The COBRA Blog

Loss of Coverage before Divorce … What Difference Does it Make?

Posted by Robert Meyers on Mon, May 18, 2015 @ 14:05 PM

cobra-administrationWe’ve all heard that 50 percent of marriages end in divorce. Regardless of the accuracy of this statement, it is reasonably certain that divorce or legal separation will happen within a workforce with 20 or more full time employees (the federal COBRA threshold).  Thus, just like death, taxes, and Affordable Care Act reporting, divorce is one of those unpleasant certainties for which we must prepare.   

Earlier this year, we published a blog post about a divorcing employee that might attempt to keep his or her former spouse on the health plan – either unintentionally (forgetfulness) or intentionally failing to notify the plan of the divorce (fraud).

Now we consider the opposite situation where soon-to-be ex-spouses are not so friendly and therefore, one spouse kicks the spouse off of the plan in anticipation of a legal separation or divorce. 

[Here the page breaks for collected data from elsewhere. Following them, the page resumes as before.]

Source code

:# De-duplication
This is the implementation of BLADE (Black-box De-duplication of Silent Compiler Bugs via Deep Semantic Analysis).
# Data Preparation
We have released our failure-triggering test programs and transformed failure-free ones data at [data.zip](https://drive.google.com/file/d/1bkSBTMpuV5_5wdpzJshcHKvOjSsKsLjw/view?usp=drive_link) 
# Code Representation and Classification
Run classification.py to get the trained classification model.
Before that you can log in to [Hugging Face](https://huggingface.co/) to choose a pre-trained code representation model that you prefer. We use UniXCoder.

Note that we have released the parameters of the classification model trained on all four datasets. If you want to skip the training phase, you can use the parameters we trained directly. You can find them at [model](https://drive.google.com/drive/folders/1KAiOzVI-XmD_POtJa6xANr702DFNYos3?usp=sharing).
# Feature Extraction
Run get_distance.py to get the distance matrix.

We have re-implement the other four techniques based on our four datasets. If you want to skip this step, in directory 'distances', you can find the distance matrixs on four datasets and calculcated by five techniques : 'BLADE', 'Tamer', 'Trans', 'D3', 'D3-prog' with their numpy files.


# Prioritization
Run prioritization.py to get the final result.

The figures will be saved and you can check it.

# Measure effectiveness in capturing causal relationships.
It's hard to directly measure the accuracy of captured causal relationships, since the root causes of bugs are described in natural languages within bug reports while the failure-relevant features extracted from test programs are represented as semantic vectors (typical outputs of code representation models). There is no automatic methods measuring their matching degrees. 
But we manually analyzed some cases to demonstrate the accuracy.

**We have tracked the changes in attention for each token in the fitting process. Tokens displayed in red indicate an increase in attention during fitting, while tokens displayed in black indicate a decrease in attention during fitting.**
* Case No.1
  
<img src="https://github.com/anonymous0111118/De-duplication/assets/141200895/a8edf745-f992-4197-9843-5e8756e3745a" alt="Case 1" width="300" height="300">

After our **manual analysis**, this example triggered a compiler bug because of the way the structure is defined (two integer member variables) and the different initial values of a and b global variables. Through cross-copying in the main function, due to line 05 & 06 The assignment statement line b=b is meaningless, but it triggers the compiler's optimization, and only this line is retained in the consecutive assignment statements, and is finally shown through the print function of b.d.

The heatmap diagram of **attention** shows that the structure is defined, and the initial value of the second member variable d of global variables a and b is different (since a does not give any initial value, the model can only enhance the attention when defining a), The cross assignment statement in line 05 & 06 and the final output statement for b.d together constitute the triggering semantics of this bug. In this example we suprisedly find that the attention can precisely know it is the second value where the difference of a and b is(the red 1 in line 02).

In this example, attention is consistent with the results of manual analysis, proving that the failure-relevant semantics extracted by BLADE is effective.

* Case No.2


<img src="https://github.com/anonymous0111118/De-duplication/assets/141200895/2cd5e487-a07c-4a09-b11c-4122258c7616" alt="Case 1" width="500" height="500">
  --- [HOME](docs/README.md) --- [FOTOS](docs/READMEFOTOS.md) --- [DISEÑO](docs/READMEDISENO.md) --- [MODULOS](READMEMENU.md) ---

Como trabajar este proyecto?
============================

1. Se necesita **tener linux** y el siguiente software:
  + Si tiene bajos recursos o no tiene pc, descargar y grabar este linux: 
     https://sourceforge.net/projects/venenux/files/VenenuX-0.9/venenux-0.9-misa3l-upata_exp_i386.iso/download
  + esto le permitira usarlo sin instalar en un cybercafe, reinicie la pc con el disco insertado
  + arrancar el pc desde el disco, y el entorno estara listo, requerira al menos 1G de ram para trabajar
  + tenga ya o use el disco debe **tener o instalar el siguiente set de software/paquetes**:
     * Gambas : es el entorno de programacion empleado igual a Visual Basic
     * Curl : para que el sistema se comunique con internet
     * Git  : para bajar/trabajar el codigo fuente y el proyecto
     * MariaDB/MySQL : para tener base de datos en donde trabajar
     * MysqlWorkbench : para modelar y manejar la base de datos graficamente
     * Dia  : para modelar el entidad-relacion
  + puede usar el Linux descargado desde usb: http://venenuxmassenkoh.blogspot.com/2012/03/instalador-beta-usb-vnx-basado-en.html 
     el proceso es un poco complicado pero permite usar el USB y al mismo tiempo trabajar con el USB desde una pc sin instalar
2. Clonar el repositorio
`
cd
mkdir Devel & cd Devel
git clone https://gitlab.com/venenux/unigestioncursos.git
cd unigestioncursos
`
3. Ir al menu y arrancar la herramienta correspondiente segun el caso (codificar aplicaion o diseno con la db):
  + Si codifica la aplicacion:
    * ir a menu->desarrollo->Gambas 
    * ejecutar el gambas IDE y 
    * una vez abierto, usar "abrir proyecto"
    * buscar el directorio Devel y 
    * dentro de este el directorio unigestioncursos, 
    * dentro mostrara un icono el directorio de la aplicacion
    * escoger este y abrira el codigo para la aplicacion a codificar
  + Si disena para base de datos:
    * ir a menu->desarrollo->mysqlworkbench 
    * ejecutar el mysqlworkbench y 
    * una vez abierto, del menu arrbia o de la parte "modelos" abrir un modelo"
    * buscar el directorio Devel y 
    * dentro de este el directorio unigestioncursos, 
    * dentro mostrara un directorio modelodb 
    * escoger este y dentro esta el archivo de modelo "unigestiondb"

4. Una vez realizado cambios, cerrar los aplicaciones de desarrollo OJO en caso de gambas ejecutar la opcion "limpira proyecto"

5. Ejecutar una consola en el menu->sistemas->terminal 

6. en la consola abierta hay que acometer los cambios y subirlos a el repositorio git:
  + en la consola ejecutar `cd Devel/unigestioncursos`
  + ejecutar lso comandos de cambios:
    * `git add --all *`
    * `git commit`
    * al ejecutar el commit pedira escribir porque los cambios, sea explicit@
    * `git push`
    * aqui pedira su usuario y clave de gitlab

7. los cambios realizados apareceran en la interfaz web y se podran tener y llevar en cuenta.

Case in point: Bill, Sue and basketball

Bill’s wife Sue is covered under Bill’s group medical plan. Bill and Sue are happily married until Sue decides that she can no longer stand Bill’s addiction to college sports. Sue gives Bill an ultimatum – he must choose between her or countless hours of watching sports. To Bill, the choice is clear. However, he can’t possibly participate in a divorce now in the middle of March Madness. Furious over his wife’s ultimatum (and timing), he removes her from his health plan in anticipation of the divorce. Is Sue eligible for COBRA now? Will she be eligible for COBRA when the divorce actually occurs if she is no longer covered at that time? 

Analysis

COBRA coverage requires a triggering event that causes a loss of coverage. Divorce or legal separation is a triggering event for COBRA coverage. Bill’s plan provides that spousal coverage terminates upon divorce – thus the triggering event of divorce causes a loss of coverage and a COBRA obligation arises.

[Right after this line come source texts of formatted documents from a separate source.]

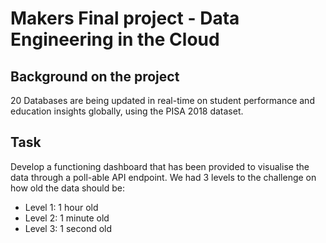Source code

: # Makers Final project - Data Engineering in the Cloud 

## Background on the project
20 Databases are being updated in real-time on student performance and education insights globally, using the PISA 2018 dataset.

## Task
Develop a functioning dashboard that has been provided to visualise the data through a poll-able API endpoint.
We had 3 levels to the challenge on how old the data should be:
- Level 1: 1 hour old
- Level 2: 1 minute old
- Level 3: 1 second old

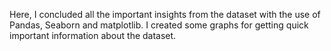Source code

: Here, I concluded all the important insights from the dataset with the use of Pandas, Seaborn and matplotlib.
I created some graphs for getting quick important information about the dataset.

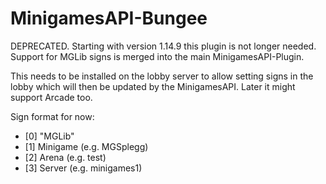 MinigamesAPI-Bungee
===================

DEPRECATED. Starting with version 1.14.9 this plugin is not longer needed. Support for MGLib signs
is merged into the main MinigamesAPI-Plugin.

This needs to be installed on the lobby server to allow setting signs in the lobby which will then be updated by the MinigamesAPI. Later it might support Arcade too.


Sign format for now:
- [0] "MGLib"
- [1] Minigame (e.g. MGSplegg)
- [2] Arena (e.g. test)
- [3] Server (e.g. minigames1)

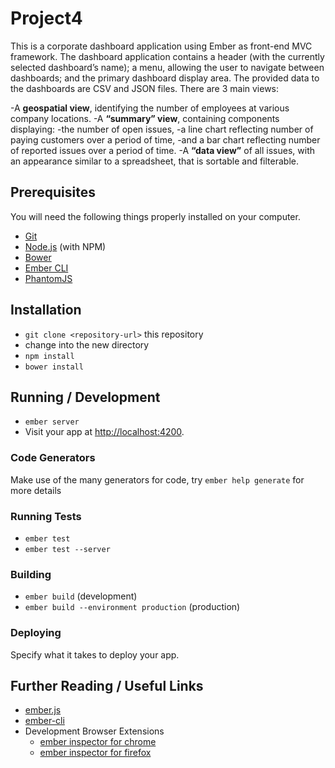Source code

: # Project4

This is a corporate dashboard application using Ember as front-end MVC framework. The dashboard application contains a header (with the currently selected dashboard’s name); a menu, allowing the user to navigate between dashboards; and the primary dashboard display area. The provided data to the dashboards  are CSV and JSON files. There are 3 main views:

-A **geospatial view**, identifying the number of employees at various company locations.
-A **“summary” view**, containing components displaying: 
    -the number of open issues, 
    -a line chart reflecting number of paying customers over a period of time, -and a bar chart reflecting number of reported issues over a period of time.
-A **“data view”** of all issues, with an appearance similar to a spreadsheet, that is sortable and filterable.

## Prerequisites

You will need the following things properly installed on your computer.

* [Git](http://git-scm.com/)
* [Node.js](http://nodejs.org/) (with NPM)
* [Bower](http://bower.io/)
* [Ember CLI](http://ember-cli.com/)
* [PhantomJS](http://phantomjs.org/)

## Installation

* `git clone <repository-url>` this repository
* change into the new directory
* `npm install`
* `bower install`

## Running / Development

* `ember server`
* Visit your app at [http://localhost:4200](http://localhost:4200).

### Code Generators

Make use of the many generators for code, try `ember help generate` for more details

### Running Tests

* `ember test`
* `ember test --server`

### Building

* `ember build` (development)
* `ember build --environment production` (production)

### Deploying

Specify what it takes to deploy your app.

## Further Reading / Useful Links

* [ember.js](http://emberjs.com/)
* [ember-cli](http://ember-cli.com/)
* Development Browser Extensions
  * [ember inspector for chrome](https://chrome.google.com/webstore/detail/ember-inspector/bmdblncegkenkacieihfhpjfppoconhi)
  * [ember inspector for firefox](https://addons.mozilla.org/en-US/firefox/addon/ember-inspector/)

However, Bill voluntarily terminated his wife’s coverage before the divorce. Bill’s voluntary termination caused the loss of coverage. Thus, her loss of coverage was not technically caused by a COBRA triggering event.

Fortunately for Sue, the COBRA regulations provide that if a covered employee eliminates or reduces a spouse’s coverage in anticipation of their divorce, then upon receiving notice of the divorce, the plan must make COBRA available to the ex-spouse as of the date of divorce. Note that while COBRA coverage will be made available to Sue, she will have a gap in coverage from the date her coverage was dropped by Bill up to the date of divorce.

Administrative headaches

Was coverage really terminated in anticipation of a divorce? What was the true motivation behind the termination of coverage? The plan administrator will have to make a judgment about the employee’s motivation for terminating a spouse’s coverage and decide whether to offer COBRA coverage on that basis. 

Financial problems are a leading cause of divorce. Consider the situation where a husband and wife drop expensive spousal coverage during open enrollment because finances are tight. Three months later, the couple divorce and blame it on financial stress.  Was the coverage terminated in anticipation of the divorce? 

Conclusion

COBRA obligations are not always black and white. Plan administrators should have procedures in place to handle the tricky interactions between divorce and COBRA. As always, any judgment call made by the plan administrator as to the availability of COBRA coverage should be approved in advance by the insurance carrier or stop-loss provider.